TR: Little Lakes Valley, Gem Lakes, Morgan Pass, Chickenfoot
Posted: Sun Jun 14, 2015 10:44 am
Years ago I dayhiked Little Lakes Valley with my two young children. A 10,200 foot trailhead with a paved road and a string of spectacularly beautiful lakes with an hour or two's hike makes it extremely popular and overcrowded. For years I avoided it for backpacking for that reason. This year, however, I needed a easy warm-up trip and I wanted one as high in elevation as I could get, in a effort to avoid the mosquitoes that were beginning to bloom lower down. I thought I might explore it more thoroughly than when I had kidlets in tow and find some off trail places to escape the expected onslaught. Secondly, I had just purchased a new camera to try out, and a photogenic and easy destination seemed like a good place to start. So I went knowing it would not be much of a challenge and knowing that it would likely be crowded.
Getting Started
I grabbed the last online reservation available for a Thursday. There were not many available for any point in the summer, but perhaps because it was midweek and June there was a singleton available. For any party of more than one, reservations would be needed much longer in advance. I set out very early Thursday morning, got to Mammoth before 10 to get the permit, and continued on to the Mosquito Flat trailhead. The road is being repaved and the bridges widened, and so on weekdays there is as much as a 1/2 wait in each direction. There was quite a bit of parking on the weekday. I came out on a weekend to see cars circling for spaces like sharks. Moral of the story: don't even think of starting a trip at Mosquito Flat on a weekend.
The hike in
The trail going up Little Lakes Valley and over Morgan Pass used to be a mining road, built in 1939 to replace mule trails coming up Pine Creek to service the Tungsten mines. In many places trail re-construction has altered it but in rocky, flat areas the width of the trail and the sizable cuts betray its origins, as does an old chassis by the side. Like many old roads, it has a few dips that someone laying out a trail for hikers would have avoided, but it is a very, very tame trail.

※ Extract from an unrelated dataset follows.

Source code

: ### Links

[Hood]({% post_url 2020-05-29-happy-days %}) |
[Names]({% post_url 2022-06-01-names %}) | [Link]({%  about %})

I passed by Mack Lake almost without seeing it, moved past the Mono Pass turnoff, glimpsed grassy Marsh Lake, and then came to Heart Lake, the first lake which seemed very obviously photogenic with an inlet stream flowing under a couple of foot bridges.
Box lake was next--this was as far as I got with my small children and I paused there to reminisce about our picnic. As I recall we walked around the lake before returning home. Long Lake has had its east shore blasted to accept the mining road, but it was still pretty in its own way. I climbed out of Long Lake thinking that I would set up camp at Chickenfoot. However, I did not realize that the main trail bypasses Chickenfoot and I was most of the way to Gem Lakes before I figured it out. Why not camp at Gem Lakes? It was starting to rain, and so I crossed the stepping stones on the main trail and found my way to the new Gem Lake turnoff (not marked on old maps). A few hundred yards and I found my way to established and very nice campsites to the left of the trail just before it crosses back on a second set of stepping stones.
Racing the rain, I set up camp and ducked inside to snooze and acclimate. I had come from sea level and was now at nearly 11,000 feet in half a day. The rain let up long enough for me to eat dinner, pump water, and poke around the lakes a bit.
Then back to the tent to read and sleep.